» Task details: Scan the data below and copy each line where "DoxyParams" occurs.

[Records from a data source]
——————————

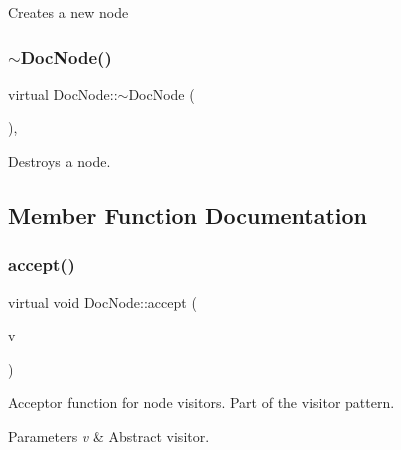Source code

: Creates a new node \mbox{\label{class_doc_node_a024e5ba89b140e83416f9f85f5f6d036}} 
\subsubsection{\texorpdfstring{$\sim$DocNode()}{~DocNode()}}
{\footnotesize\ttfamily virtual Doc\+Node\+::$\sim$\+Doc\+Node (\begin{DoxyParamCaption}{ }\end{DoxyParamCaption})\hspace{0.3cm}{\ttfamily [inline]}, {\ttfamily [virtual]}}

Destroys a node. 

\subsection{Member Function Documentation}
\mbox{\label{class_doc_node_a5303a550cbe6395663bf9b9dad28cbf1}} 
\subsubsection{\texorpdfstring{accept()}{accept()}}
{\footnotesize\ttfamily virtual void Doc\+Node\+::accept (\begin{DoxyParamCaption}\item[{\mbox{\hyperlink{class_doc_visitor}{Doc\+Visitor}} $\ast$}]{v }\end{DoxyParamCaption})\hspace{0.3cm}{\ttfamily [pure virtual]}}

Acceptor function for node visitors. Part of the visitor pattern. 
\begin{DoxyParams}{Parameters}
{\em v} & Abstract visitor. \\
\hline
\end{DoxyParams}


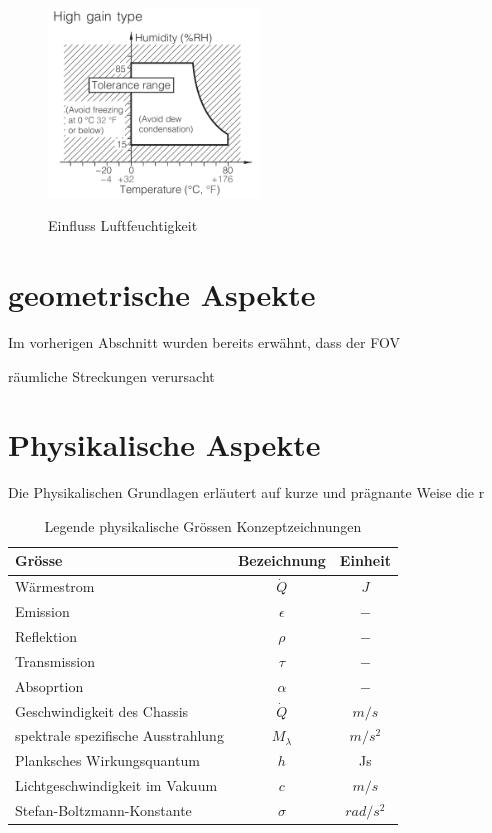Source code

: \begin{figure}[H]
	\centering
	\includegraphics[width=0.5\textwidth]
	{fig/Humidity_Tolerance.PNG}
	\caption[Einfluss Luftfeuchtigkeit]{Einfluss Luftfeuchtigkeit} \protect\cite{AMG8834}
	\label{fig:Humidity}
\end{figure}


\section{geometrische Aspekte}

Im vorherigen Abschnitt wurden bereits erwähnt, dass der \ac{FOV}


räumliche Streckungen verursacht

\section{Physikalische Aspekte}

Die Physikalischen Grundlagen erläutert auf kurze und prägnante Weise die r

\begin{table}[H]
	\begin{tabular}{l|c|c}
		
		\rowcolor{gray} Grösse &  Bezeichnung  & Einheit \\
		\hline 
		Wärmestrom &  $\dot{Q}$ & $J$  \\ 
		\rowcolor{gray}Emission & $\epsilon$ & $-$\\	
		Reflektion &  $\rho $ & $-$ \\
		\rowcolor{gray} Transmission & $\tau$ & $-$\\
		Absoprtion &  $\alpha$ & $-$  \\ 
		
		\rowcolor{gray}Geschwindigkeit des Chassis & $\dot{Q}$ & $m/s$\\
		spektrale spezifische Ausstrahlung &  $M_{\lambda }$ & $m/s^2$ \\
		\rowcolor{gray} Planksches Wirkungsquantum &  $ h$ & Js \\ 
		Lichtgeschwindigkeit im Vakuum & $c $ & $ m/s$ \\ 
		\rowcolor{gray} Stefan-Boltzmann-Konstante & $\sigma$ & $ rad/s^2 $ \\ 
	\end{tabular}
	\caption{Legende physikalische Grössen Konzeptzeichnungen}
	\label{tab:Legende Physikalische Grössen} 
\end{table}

——————————

» Exercise solution:
\begin{DoxyParams}{Parameters}
\end{DoxyParams}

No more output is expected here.